Many newcomers have entered the compact SUV market since Honda launched its car-based CR-V as a 1997 model. Redesigned for 2007, the CR-V's top-of-the-line EX-L trim level gains more standard features for 2008. Competitors include the Mitsubishi Outlander and Toyota RAV4.
The 2008 CR-V comes in three trim levels: base LX; EX, which has a standard moonroof and steering-wheel-mounted audio controls; and the EX-L, which adds leather seats, heated front seats and an optional navigation system.

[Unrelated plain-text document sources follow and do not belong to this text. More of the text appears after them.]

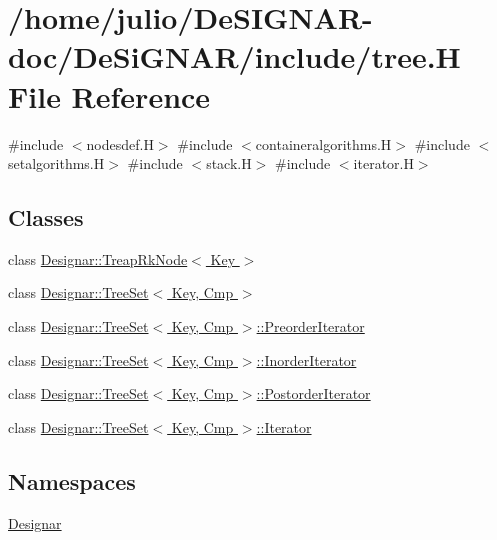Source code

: \hypertarget{tree_8_h}{}\section{/home/julio/\+De\+S\+I\+G\+N\+A\+R-\/doc/\+De\+Si\+G\+N\+A\+R/include/tree.H File Reference}
\label{tree_8_h}
{\ttfamily \#include $<$nodesdef.\+H$>$}\newline
{\ttfamily \#include $<$containeralgorithms.\+H$>$}\newline
{\ttfamily \#include $<$setalgorithms.\+H$>$}\newline
{\ttfamily \#include $<$stack.\+H$>$}\newline
{\ttfamily \#include $<$iterator.\+H$>$}\newline
\subsection*{Classes}
\begin{DoxyCompactItemize}
\item 
class \hyperlink{class_designar_1_1_treap_rk_node}{Designar\+::\+Treap\+Rk\+Node$<$ Key $>$}
\item 
class \hyperlink{class_designar_1_1_tree_set}{Designar\+::\+Tree\+Set$<$ Key, Cmp $>$}
\item 
class \hyperlink{class_designar_1_1_tree_set_1_1_preorder_iterator}{Designar\+::\+Tree\+Set$<$ Key, Cmp $>$\+::\+Preorder\+Iterator}
\item 
class \hyperlink{class_designar_1_1_tree_set_1_1_inorder_iterator}{Designar\+::\+Tree\+Set$<$ Key, Cmp $>$\+::\+Inorder\+Iterator}
\item 
class \hyperlink{class_designar_1_1_tree_set_1_1_postorder_iterator}{Designar\+::\+Tree\+Set$<$ Key, Cmp $>$\+::\+Postorder\+Iterator}
\item 
class \hyperlink{class_designar_1_1_tree_set_1_1_iterator}{Designar\+::\+Tree\+Set$<$ Key, Cmp $>$\+::\+Iterator}
\end{DoxyCompactItemize}
\subsection*{Namespaces}
\begin{DoxyCompactItemize}
\item 
 \hyperlink{namespace_designar}{Designar}
\end{DoxyCompactItemize}
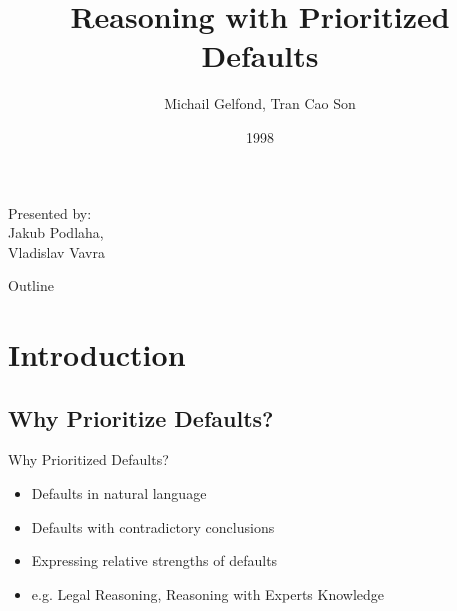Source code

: \documentclass{beamer}
\title %
{Reasoning with Prioritized Defaults}
\author[Michail Gelfond, Tran Cao Son] %
{Michail Gelfond, Tran Cao Son}
\institute[Universities of Somewhere and Elsewhere] %
{
  Computer Science Department\\
  University of Texas at El Paso
}
\date[Short Occasion] %
{1998}
\begin{document}
\begin{frame}
  \titlepage

\begin{center}
\vspace{-30pt}
Presented by: \\
Jakub Podlaha, \\
Vladislav Vavra
\end{center}

\end{frame}

\begin{frame}{Outline}
  \tableofcontents
\end{frame}





\section{Introduction}

  \subsection[Motivation]{Why Prioritize Defaults?}

  \begin{frame}{Why Prioritized Defaults?} %
    \begin{itemize}
      \item Defaults in natural language
      \item Defaults with contradictory conclusions
      \item Expressing relative strengths of defaults
      \item e.g. Legal Reasoning, Reasoning with Experts Knowledge
    \end{itemize}
  \end{frame}
  
\end{document}
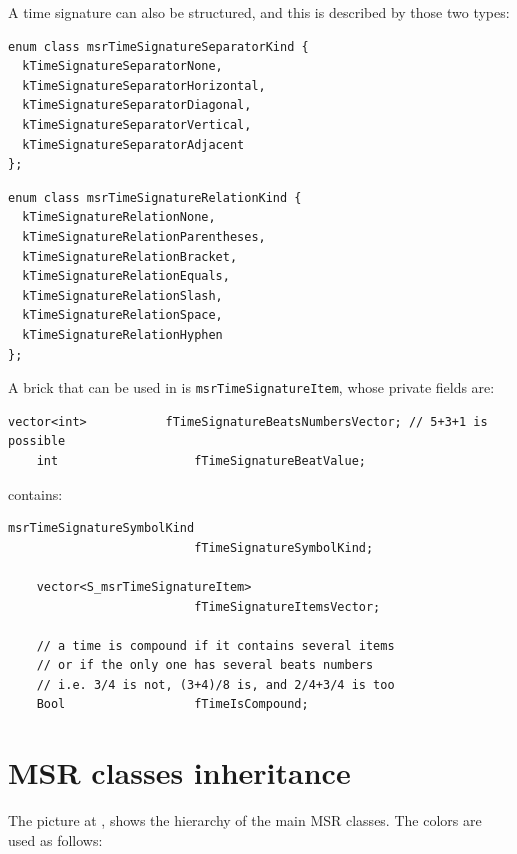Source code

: A time signature can also be structured, and this is described by those two types:
\begin{lstlisting}[language=CPlusPlus]
enum class msrTimeSignatureSeparatorKind {
  kTimeSignatureSeparatorNone,
  kTimeSignatureSeparatorHorizontal,
  kTimeSignatureSeparatorDiagonal,
  kTimeSignatureSeparatorVertical,
  kTimeSignatureSeparatorAdjacent
};
\end{lstlisting}

\begin{lstlisting}[language=CPlusPlus]
enum class msrTimeSignatureRelationKind {
  kTimeSignatureRelationNone,
  kTimeSignatureRelationParentheses,
  kTimeSignatureRelationBracket,
  kTimeSignatureRelationEquals,
  kTimeSignatureRelationSlash,
  kTimeSignatureRelationSpace,
  kTimeSignatureRelationHyphen
};
\end{lstlisting}

A brick that can be used in  is {\tt msrTimeSignatureItem}, whose private fields are:
\begin{lstlisting}[language=CPlusPlus]
    vector<int>           fTimeSignatureBeatsNumbersVector; // 5+3+1 is possible
    int                   fTimeSignatureBeatValue;
\end{lstlisting}

 contains:
\begin{lstlisting}[language=CPlusPlus]
    msrTimeSignatureSymbolKind
                          fTimeSignatureSymbolKind;

    vector<S_msrTimeSignatureItem>
                          fTimeSignatureItemsVector;

    // a time is compound if it contains several items
    // or if the only one has several beats numbers
    // i.e. 3/4 is not, (3+4)/8 is, and 2/4+3/4 is too
    Bool                  fTimeIsCompound;
\end{lstlisting}


\section{MSR classes inheritance}\label{MSR classes inheritance}

The picture at , shows the hierarchy of the main MSR classes. The  colors are used as follows:

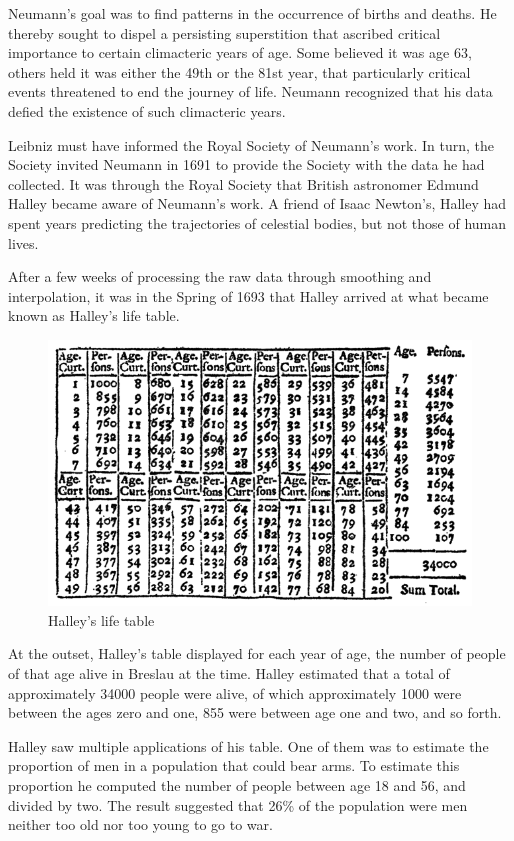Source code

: \documentclass{tufte-book}
\begin{document}
Neumann's goal was to find patterns in the occurrence of births and
deaths. He thereby sought to dispel a persisting superstition that
ascribed critical importance to certain climacteric years of age. Some
believed it was age 63, others held it was either the 49th or the 81st
year, that particularly critical events threatened to end the journey of
life. Neumann recognized that his data defied the existence of such
climacteric years.

Leibniz must have informed the Royal Society of Neumann's work. In turn,
the Society invited Neumann in 1691 to provide the Society with the data
he had collected. It was through the Royal Society that British
astronomer Edmund Halley became aware of Neumann's work. A friend of
Isaac Newton's, Halley had spent years predicting the trajectories of
celestial bodies, but not those of human lives.

After a few weeks of processing the raw data through smoothing and
interpolation, it was in the Spring of 1693 that Halley arrived at what
became known as Halley's life table.

\begin{figure}
\centering
\includegraphics{assets/halley_life_table_1693.png}
\caption{Halley's life table}
\end{figure}

At the outset, Halley's table displayed for each year of age, the number
of people of that age alive in Breslau at the time. Halley estimated
that a total of approximately 34000 people were alive, of which
approximately 1000 were between the ages zero and one, 855 were between
age one and two, and so forth.

Halley saw multiple applications of his table. One of them was to
estimate the proportion of men in a population that could bear arms. To
estimate this proportion he computed the number of people between age 18
and 56, and divided by two. The result suggested that 26\% of the
population were men neither too old nor too young to go to war.
\end{document}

An eight-way power driver's seat and dual-zone automatic air conditioning are now standard on the EX-L, and models without the navigation system now have an audio system with a subwoofer.
The boxy shape of past CR-Vs gave way to a rounder appearance with the 2007 redesign, particularly in the rear, sloping windows. Subtle creases on the bodyside and around the wheel wells also help the CR-V avoid the slab-sided look of early-generation SUVs. Up front, a distinctive grille has an upper opening holding the Honda badge, and a lower, wider opening below. The twin grille is combined with a wide, jutting bumper and bodywork.
The door handles and side mirrors on the EX-L trim are body-colored, and the brake lights have a slim, vertical design.
The current CR-V is about 3 inches shorter than the previous generation — mostly because the spare tire no longer hangs at the rear bumper — an inch wider and roughly the same height. It loses almost an inch of ground clearance, but given that it's a car-based crossover, it's doubtful the average buyer will be concerned with the CR-V's offroad prowess. It rides on 17-inch steel wheels in LX trim and 17-inch alloy wheels in EX and EX-L trims.
There's room for up to five people in the CR-V. The cabin features high-grade materials and exceptional fit-and-finish. There's 35.7 cubic feet of cargo room with the rear seats up, but folding them brings the total luggage volume to 72.9 cubic feet.
A picnic table, which was included in earlier models, has been dropped. The optional navigation system includes voice-recognition software and a backup camera.
Under the Hood
The CR-V is powered by a 2.4-liter four-cylinder that turns out 166 horsepower and 161 pounds-feet of torque. It teams with a five-speed automatic transmission, and the CR-V is available with front-wheel drive or optional Real Time 4WD, which transfers more torque to the rear wheels when more traction is needed.
Antilock brakes, side-impact airbags for the front seats, side curtain airbags with a rollover sensor, active front head restraints, an electronic stability system, electronic brake-force distribution and a tire pressure monitoring system are among the CR-V's standard safety features.
The CR-V shines in handling. The steering is tightly sprung — move the wheel slightly and the CR-V reacts with an intuitive feel that's rare in non-luxury cars. The cabin is quiet, totally blocking out road and wind noise.